Work to complete => Work out the number of lines in the listing that include the string "sigmaSpace". Reply with that number alone.
** Available records follows **
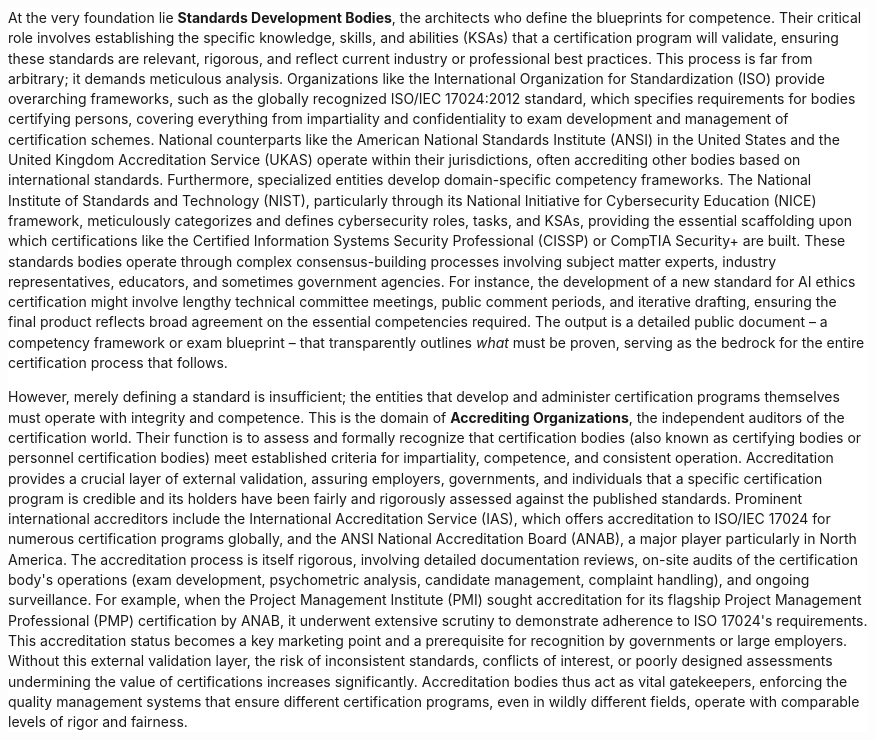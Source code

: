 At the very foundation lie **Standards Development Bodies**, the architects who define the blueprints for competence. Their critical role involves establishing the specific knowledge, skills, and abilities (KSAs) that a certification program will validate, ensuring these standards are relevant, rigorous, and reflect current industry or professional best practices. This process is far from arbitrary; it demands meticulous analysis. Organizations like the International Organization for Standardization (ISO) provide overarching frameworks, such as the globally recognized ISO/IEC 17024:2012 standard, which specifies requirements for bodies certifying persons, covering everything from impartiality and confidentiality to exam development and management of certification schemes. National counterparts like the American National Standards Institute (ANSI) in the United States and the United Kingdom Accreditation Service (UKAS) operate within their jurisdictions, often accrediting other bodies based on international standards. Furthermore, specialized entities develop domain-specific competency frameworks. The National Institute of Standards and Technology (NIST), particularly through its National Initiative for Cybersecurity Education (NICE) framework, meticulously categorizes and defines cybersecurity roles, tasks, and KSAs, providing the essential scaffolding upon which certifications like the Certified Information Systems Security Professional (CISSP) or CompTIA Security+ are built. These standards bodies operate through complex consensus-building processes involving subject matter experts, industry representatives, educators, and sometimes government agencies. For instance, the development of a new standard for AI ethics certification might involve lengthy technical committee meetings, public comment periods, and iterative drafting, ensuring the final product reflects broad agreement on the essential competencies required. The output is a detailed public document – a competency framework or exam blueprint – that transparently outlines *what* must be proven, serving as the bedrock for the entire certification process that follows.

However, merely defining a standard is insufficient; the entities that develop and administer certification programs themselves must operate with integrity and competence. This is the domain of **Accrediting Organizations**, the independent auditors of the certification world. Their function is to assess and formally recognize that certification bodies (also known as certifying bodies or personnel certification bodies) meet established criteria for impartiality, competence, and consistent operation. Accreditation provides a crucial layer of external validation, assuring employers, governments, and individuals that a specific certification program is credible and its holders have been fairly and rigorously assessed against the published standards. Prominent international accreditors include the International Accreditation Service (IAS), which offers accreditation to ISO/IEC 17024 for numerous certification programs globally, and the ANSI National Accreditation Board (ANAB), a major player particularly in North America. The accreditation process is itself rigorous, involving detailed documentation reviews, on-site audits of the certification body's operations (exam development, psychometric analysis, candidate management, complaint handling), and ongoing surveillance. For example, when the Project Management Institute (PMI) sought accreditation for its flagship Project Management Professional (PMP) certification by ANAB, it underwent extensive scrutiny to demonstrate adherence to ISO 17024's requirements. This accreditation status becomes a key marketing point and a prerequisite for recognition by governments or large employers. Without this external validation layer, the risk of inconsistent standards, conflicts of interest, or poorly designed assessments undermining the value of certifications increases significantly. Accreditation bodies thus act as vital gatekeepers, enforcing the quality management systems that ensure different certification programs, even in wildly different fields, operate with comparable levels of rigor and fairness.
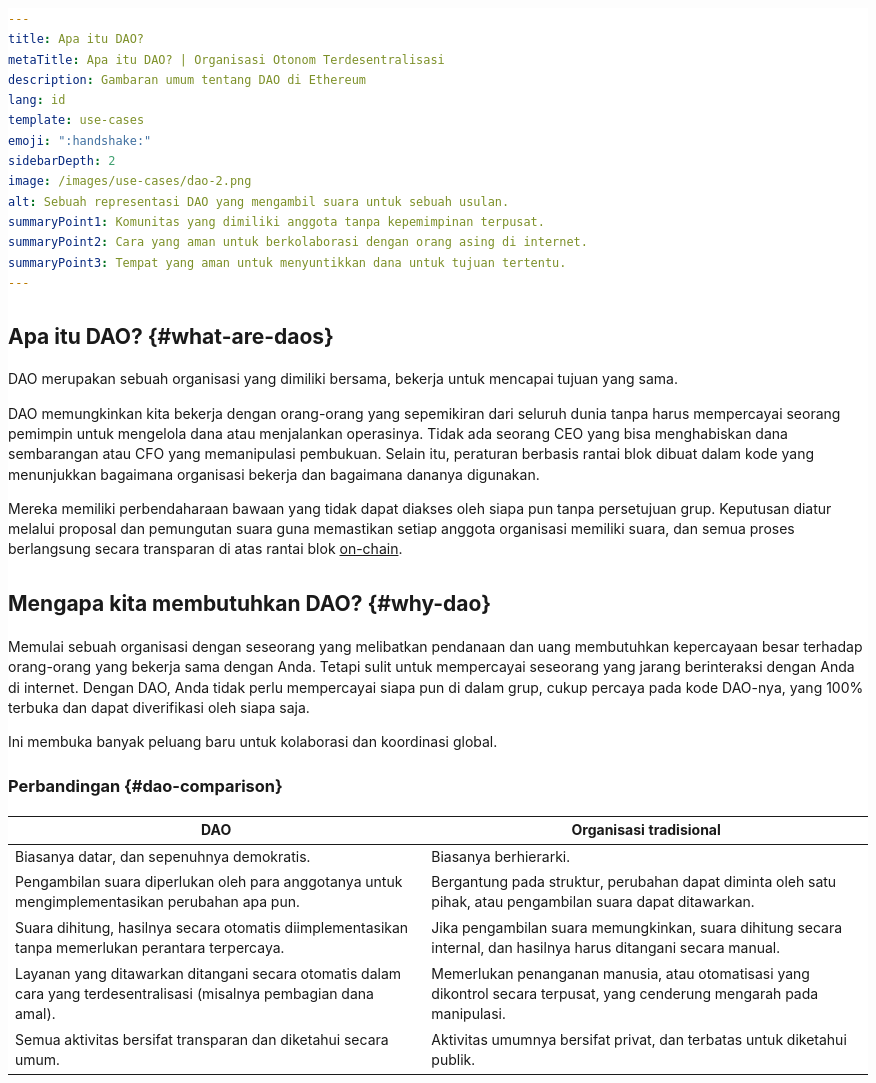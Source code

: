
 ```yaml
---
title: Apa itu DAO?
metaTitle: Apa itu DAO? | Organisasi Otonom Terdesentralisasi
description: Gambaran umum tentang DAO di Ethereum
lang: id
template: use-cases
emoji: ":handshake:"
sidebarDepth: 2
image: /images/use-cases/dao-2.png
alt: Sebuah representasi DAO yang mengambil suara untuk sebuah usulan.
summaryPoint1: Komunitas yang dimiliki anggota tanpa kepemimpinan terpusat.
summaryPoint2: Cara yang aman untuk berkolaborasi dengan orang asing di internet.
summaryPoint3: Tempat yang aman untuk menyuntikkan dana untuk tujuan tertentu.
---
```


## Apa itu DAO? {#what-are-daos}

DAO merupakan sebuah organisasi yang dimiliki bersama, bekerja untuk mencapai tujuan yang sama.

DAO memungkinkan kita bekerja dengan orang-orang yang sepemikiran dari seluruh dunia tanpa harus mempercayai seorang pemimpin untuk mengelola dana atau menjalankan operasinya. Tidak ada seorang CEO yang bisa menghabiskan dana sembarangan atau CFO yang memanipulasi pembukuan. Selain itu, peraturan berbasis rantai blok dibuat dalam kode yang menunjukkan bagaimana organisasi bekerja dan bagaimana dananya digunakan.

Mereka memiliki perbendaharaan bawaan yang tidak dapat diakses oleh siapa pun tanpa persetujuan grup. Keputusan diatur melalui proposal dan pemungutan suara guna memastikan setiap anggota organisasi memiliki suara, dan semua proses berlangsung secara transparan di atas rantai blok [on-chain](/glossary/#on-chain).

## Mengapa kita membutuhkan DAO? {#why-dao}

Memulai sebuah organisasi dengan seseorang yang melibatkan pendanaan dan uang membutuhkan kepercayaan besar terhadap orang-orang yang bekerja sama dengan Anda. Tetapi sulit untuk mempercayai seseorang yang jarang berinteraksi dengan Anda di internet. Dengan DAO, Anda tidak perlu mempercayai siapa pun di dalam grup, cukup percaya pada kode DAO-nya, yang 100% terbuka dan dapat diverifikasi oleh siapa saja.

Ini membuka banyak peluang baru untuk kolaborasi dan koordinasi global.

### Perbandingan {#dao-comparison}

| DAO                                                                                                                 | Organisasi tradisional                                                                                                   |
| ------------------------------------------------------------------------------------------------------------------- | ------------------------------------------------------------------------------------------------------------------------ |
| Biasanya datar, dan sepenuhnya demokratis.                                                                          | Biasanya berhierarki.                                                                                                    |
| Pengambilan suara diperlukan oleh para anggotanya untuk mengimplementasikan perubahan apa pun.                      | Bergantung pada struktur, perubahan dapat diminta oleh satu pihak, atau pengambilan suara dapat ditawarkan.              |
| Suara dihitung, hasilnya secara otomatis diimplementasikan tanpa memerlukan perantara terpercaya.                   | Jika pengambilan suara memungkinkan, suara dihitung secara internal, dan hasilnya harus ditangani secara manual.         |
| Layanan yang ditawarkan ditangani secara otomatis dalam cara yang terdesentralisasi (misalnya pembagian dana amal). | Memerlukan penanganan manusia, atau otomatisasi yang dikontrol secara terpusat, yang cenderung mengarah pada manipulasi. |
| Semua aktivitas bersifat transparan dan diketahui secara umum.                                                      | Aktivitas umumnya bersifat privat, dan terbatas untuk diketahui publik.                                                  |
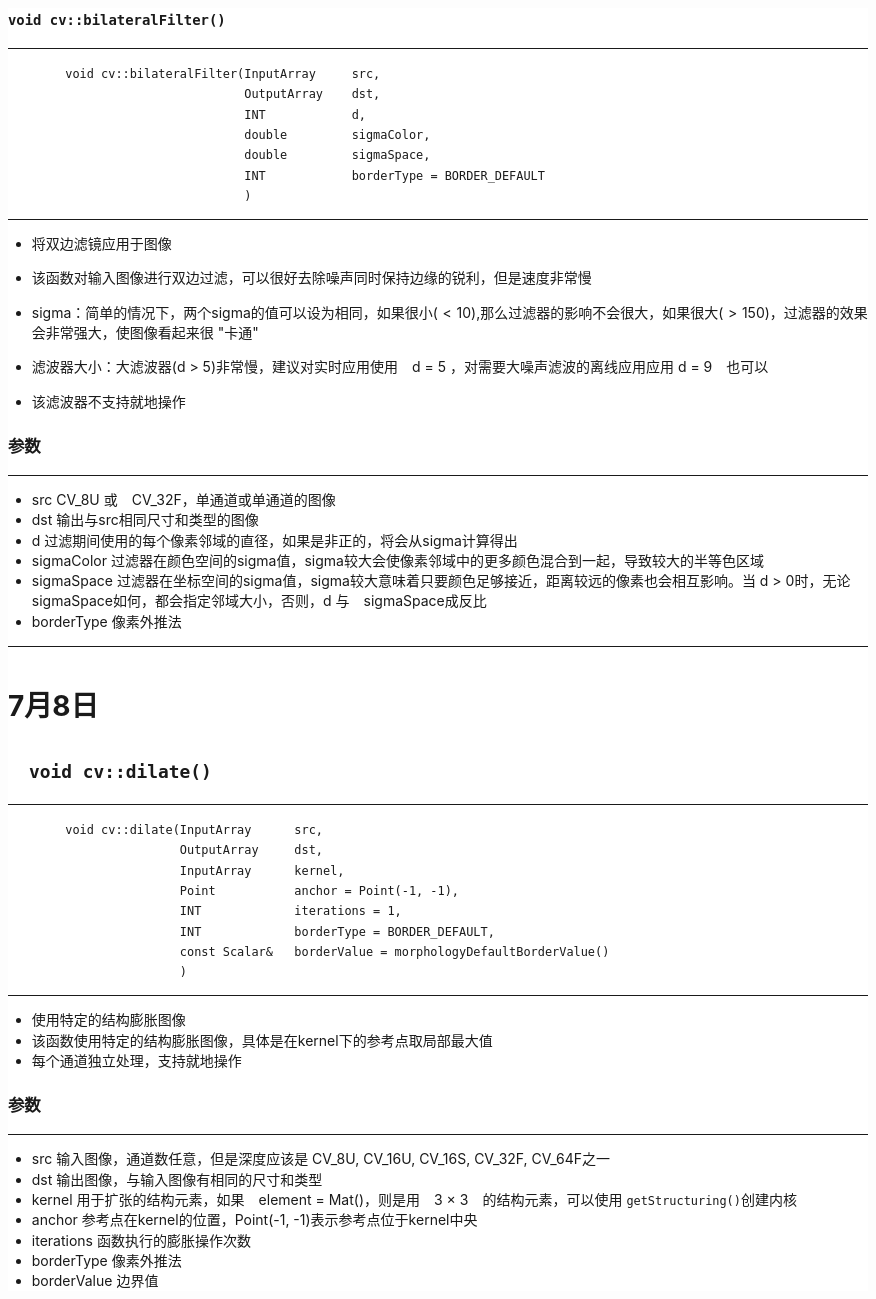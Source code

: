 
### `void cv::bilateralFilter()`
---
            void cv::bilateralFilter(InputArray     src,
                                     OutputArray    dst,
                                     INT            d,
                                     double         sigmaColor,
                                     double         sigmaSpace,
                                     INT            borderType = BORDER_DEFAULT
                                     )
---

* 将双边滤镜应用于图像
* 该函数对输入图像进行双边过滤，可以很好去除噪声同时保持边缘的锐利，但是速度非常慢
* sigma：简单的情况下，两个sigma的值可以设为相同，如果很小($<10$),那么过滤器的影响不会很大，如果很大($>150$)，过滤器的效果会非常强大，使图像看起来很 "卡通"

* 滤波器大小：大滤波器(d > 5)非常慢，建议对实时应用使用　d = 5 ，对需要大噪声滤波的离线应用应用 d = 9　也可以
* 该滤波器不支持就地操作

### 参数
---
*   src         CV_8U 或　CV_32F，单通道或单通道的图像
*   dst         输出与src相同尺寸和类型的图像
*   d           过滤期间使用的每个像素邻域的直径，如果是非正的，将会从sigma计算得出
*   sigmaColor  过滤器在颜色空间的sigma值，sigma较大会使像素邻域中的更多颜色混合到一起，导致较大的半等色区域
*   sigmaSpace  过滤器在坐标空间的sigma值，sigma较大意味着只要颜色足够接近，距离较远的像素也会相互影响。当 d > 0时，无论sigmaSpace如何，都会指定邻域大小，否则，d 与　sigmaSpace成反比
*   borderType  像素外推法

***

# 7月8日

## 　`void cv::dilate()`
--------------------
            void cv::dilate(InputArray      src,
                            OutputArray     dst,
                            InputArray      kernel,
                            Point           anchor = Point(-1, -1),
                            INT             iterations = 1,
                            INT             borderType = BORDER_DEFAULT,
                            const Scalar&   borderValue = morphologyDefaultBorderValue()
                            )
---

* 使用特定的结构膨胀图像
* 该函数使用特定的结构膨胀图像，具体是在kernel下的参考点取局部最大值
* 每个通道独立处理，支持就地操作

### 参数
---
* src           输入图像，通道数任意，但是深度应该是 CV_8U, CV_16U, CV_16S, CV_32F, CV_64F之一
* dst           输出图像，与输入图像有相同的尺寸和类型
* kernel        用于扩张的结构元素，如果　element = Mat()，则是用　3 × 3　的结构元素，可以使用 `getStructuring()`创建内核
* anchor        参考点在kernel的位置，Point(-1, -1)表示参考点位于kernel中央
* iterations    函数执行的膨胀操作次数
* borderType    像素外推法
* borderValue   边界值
** End of Available records **
Response box => 2